Apple appears to be directing its efforts away from a second edition of its Vision Pro headset and toward a cheaper version, according to Mac Rumors, which cites reporting by The Information.
The Vision Pro’s retail price is $3,499. (The 14-inch MacBook Pro, by comparison, ranges in price from $1,599 to $3,199; the 16-inch sells for as much as $3,999.) Readers might recall the headset from our stories on the apps that Decathlon and StockX have designed for it. JD.com has now followed suit, introducing an immersive shopping app of its own just before the Vision Pro’s release in China on June 28 – this according to Retail Tech Innovation Hub.
The only word so far from Apple on the shift to a cheaper model appears to have been delivered to a component manufacturer in the company’s supply line, but work on the cheaper model – codenamed N109 and designed to sell for about $1,600 – began sometime in 2022. The plan was to have it pay off this year, but costs have kept a good prototype out of reach. Apple is reportedly striving to retain the high-end display, the most expensive part.
Whatever the mechanics of Apple’s decisions, the rationale appears to be poor sales. Here too, however, we have only rumor to go on.
9to5Mac spoke in February to a much-quoted analyst called Ming-Chi Kuo, who had visited a production line for the repair and refurbishment of Vision Pros and reported return rates of less than 1 percent. By Kuo’s account, estimates for US shipments were then running from 200–250k units for the year – better than Apple’s original estimates (150–200k units). His own estimate of units sold during the first pre-order weekend, published a month earlier on Medium, was for 160–180k units.
Business Insider and Mac Observer reported in late January and mid-February, respectively, that Apple had sold “more than” and “nearly” 200k. But by April, the outlook had changed.

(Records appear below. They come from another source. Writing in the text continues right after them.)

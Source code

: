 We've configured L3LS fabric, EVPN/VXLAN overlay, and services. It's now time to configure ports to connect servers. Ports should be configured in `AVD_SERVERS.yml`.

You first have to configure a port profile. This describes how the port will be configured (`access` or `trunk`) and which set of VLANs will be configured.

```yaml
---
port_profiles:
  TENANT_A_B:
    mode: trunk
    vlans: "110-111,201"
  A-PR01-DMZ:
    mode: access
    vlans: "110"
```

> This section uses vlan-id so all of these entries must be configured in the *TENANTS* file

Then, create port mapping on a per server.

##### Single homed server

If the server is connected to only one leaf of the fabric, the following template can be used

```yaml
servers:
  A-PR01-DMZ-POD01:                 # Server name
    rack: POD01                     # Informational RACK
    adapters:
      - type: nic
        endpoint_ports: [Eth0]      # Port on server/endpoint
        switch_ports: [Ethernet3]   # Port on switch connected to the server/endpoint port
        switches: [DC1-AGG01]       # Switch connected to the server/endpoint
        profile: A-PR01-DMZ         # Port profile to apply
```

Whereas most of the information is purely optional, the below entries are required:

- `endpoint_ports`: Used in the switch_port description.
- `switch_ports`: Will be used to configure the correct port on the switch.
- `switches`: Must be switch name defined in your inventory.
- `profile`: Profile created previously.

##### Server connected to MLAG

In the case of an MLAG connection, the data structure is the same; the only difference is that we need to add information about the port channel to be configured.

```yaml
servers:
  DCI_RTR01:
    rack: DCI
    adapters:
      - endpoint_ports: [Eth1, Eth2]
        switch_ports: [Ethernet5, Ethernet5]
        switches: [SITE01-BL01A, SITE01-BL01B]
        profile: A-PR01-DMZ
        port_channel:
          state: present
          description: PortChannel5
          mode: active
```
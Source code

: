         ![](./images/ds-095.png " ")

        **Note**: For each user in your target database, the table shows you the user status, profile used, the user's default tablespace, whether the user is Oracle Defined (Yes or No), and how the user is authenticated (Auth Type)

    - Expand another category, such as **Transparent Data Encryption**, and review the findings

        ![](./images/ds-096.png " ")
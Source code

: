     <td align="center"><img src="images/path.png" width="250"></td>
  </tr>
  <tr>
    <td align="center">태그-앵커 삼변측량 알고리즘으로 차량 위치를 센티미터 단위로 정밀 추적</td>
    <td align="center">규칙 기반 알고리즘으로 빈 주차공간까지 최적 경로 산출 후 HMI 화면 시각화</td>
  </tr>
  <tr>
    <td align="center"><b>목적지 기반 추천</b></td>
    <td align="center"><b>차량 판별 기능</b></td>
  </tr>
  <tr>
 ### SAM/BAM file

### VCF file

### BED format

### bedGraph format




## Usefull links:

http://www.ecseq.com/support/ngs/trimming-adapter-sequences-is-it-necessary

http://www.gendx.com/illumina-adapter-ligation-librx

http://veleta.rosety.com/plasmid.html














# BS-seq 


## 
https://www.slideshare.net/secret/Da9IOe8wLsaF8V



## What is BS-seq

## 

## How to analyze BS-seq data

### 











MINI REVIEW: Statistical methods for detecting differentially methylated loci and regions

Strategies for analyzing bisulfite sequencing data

Now it was Fast Company’s turn to cite Kuo, according to whose new survey Apple had cut Vision Pro shipments to 400–450k units, down from a market consensus of 700–800k. The company had made the cut before launching the Vision Pro in foreign markets, and Kuo took this as a sign of an unexpected drop in US demand. “Apple,” Kuo wrote, “is reviewing and adjusting its head-mounted display (HMD) product roadmap, so there may be no new Vision Pro model in 2025 (the previous expectation was that there would be a new model in 2H25/4Q25). Apple now expects Vision Pro shipments to decline YoY in 2025.”